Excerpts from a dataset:
((
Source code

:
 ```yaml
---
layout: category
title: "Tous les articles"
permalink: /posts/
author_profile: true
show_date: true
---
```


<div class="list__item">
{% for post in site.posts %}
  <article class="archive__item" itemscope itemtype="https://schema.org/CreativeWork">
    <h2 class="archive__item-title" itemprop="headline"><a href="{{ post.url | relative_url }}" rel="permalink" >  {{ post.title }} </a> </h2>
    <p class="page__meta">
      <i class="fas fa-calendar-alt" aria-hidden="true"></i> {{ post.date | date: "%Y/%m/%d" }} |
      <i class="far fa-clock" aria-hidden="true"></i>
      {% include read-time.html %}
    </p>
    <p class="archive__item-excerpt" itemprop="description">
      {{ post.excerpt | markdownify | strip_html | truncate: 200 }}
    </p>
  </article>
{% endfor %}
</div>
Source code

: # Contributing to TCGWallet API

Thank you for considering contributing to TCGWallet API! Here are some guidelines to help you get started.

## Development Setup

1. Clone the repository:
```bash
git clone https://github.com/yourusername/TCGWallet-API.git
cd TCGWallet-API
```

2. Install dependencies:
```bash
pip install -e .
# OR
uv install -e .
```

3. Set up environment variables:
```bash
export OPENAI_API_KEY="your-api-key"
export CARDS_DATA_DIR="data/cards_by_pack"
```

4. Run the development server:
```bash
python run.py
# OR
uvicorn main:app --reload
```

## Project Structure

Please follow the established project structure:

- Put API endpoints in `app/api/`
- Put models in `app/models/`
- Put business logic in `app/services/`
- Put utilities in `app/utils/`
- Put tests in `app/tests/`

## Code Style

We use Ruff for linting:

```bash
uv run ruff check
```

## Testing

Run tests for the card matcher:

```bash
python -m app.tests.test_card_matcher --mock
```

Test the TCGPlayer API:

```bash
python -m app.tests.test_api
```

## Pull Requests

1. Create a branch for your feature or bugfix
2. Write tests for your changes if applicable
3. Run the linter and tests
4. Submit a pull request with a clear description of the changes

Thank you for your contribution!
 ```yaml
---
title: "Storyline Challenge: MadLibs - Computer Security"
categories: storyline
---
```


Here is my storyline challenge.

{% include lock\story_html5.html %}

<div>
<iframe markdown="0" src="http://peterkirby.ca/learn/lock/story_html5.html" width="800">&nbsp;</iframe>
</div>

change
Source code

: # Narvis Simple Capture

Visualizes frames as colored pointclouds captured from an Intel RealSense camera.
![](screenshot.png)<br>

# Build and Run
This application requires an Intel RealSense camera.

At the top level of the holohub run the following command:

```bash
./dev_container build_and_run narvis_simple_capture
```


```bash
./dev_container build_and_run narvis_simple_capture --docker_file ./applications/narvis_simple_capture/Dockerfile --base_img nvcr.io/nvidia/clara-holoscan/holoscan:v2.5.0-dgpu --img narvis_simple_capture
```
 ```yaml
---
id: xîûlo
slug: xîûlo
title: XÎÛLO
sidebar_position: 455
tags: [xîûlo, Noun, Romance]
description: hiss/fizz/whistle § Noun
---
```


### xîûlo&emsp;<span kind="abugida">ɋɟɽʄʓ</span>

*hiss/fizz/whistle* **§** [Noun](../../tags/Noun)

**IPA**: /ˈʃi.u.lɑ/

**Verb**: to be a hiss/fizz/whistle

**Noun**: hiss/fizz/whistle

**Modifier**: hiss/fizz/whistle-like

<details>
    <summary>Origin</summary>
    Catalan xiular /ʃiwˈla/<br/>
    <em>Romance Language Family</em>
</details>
))
## WHAT YOU WILL DO:
How many lines in the records above contain the word "itemprop"? Give only the number.

## SOLUTION TO THIS PROBLEM:
2